Prenatal evaluation may sometimes suggest the diagnosis. Routine obstetric ultrasonography can identify the intrauterine demise of a co‐twin and the compressed fetal remnant (fetus papyraceus). Elevated maternal serum alpha‐fetoprotein (AFP), positive acetylcholinesterase bands in amniotic fluid, and a small fetal abdominal circumference have been described in pregnancies complicated by fetus papyraceus and later confirmed cases of ACC [9, 10]. However, these findings are not specific, and diagnosis is usually established postnatally based on the combination of lesion morphology and obstetric history [3, 5, 8]. To date, maternal multiparity has not been recognized as an independent risk factor for fetus papyraceus or type V ACC; rather, risk is primarily driven by multiple gestation and placental vascular/hemodynamic events after co‐twin demise [3, 5]. Our patient was managed conservatively with topical calcipotriol and meticulous wound care, achieving progressive re‐epithelialization and eventual scarring—similar to the favorable outcomes reported in conservatively treated cases [2, 9]. For extensive or deep lesions, surgical intervention may be required, with autologous grafts or dermal regeneration templates such as Integra showing positive outcomes in selected cases [11]. Overall, this case underscores the importance of recognizing the characteristic distribution and obstetric context of type V ACC. Differentiating it from amniotic band syndrome, trauma, or congenital infections prevents unnecessary investigations and enables accurate counseling regarding its benign course and low recurrence risk.
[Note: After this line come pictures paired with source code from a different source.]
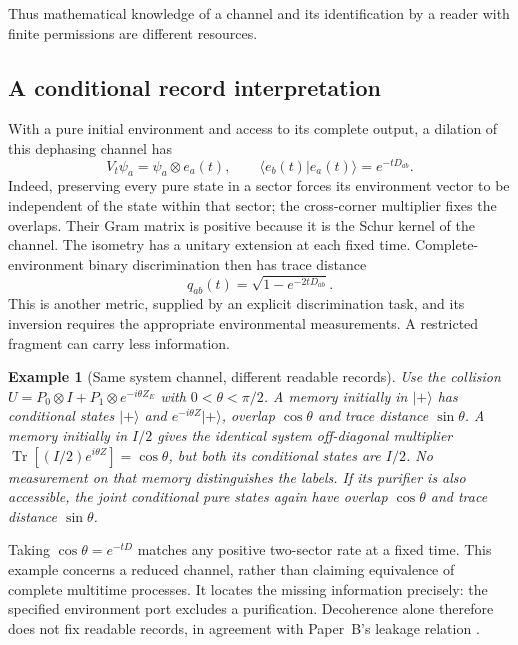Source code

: \documentclass[12pt,a4paper]{article}
\newtheorem{example}[theorem]{Example}
\begin{document}
Thus mathematical knowledge of a channel and its identification by a
reader with finite permissions are different resources.

\subsection{A conditional record interpretation}

With a pure initial environment and access to its complete output,
a dilation of this dephasing channel has
\[
 V_t\psi_a=\psi_a\otimes e_a(t),\qquad
 \langle e_b(t)|e_a(t)\rangle=e^{-tD_{ab}} .
\]
Indeed, preserving every pure state in a sector forces its
environment vector to be independent of the state within that
sector; the cross-corner multiplier fixes the overlaps.
Their Gram matrix is positive because it is the Schur kernel of
the channel. The isometry has a unitary extension at each fixed
time. Complete-environment binary discrimination then has trace
distance
\begin{equation}
 q_{ab}(t)=\sqrt{1-e^{-2tD_{ab}}}.
 \label{eq:rate-record}
\end{equation}
This is another metric, supplied by an explicit discrimination
task, and its inversion requires the appropriate environmental
measurements. A restricted fragment can carry less information.

\begin{example}[Same system channel, different readable records]
\label{ex:purifier-access}
Use the collision
$U=P_0\otimes I+P_1\otimes e^{-i\theta Z_E}$ with
$0<\theta<\pi/2$. A memory initially in $|+\rangle$ has conditional
states $|+\rangle$ and $e^{-i\theta Z}|+\rangle$, overlap
$\cos\theta$ and trace distance $\sin\theta$.
A memory initially in $I/2$ gives the identical system
off-diagonal multiplier
$\operatorname{Tr}[(I/2)e^{i\theta Z}]=\cos\theta$, but both its
conditional states are $I/2$. No measurement on that memory
distinguishes the labels. If its purifier is also accessible,
the joint conditional pure states again have overlap $\cos\theta$
and trace distance $\sin\theta$.
\end{example}

Taking $\cos\theta=e^{-tD}$ matches any positive two-sector rate
at a fixed time. This example concerns a reduced channel, rather
than claiming equivalence of complete multitime processes. It
locates the missing information precisely: the specified
environment port excludes a purification. Decoherence alone
therefore does not fix readable records, in agreement with
Paper~B's leakage relation \cite{Liu2026PaperB}.
\end{document}

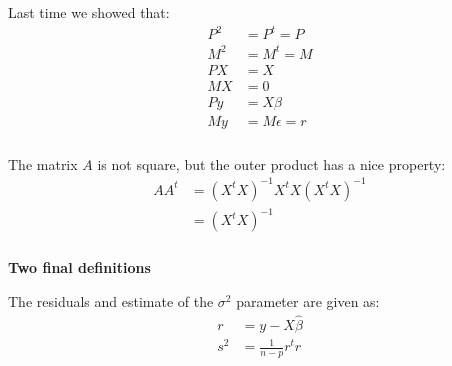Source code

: \begin{frame}[fragile] \frametitle{}

Last time we showed that:
\begin{align*}
P^2 &= P^t = P \\
M^2 &= M^t = M \\
PX &= X \\
MX &= 0 \\
Py &= X\beta \\
My &= M\epsilon = r
\end{align*}

\end{frame}

\begin{frame}[fragile] \frametitle{}

The matrix $A$ is not square, but the outer product
has a nice property:
\begin{align*}
AA^t &= (X^t X)^{-1} X^t X (X^t X)^{-1} \\
&= (X^t X)^{-1}
\end{align*}

\end{frame}

\begin{frame}[fragile] \frametitle{}

{\bf Two final definitions}

The residuals and estimate of the $\sigma^2$ parameter
are given as:
\begin{align*}
r &= y - X\widehat{\beta} \\
s^2 &= \frac{1}{n-p} r^t r
\end{align*}

\end{frame}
A limitation of this report is that only lateral‐view clinical photographs were available, and additional anterior/posterior images could not be obtained.
4. Conclusion
ACC associated with fetus papyraceus is a distinct form of congenital skin absence resulting from vascular or ischemic injury after co‐twin demise. Diagnosis is clinical, supported by the characteristic symmetrical truncal lesions. Conservative management yields excellent outcomes with complete epithelialization and minimal scarring. Early recognition and parental counseling are essential for optimal care and differentiation from other congenital skin defects.
Funding
No funding was received for this manuscript.
Ethics Statement
Ethical approval is not required for this study in accordance with local or national guidelines.
Consent
Written informed consent was obtained from the patient for publication of the details of their medical case and any accompanying images.
Conflicts of Interest
The authors declare no conflicts of interest.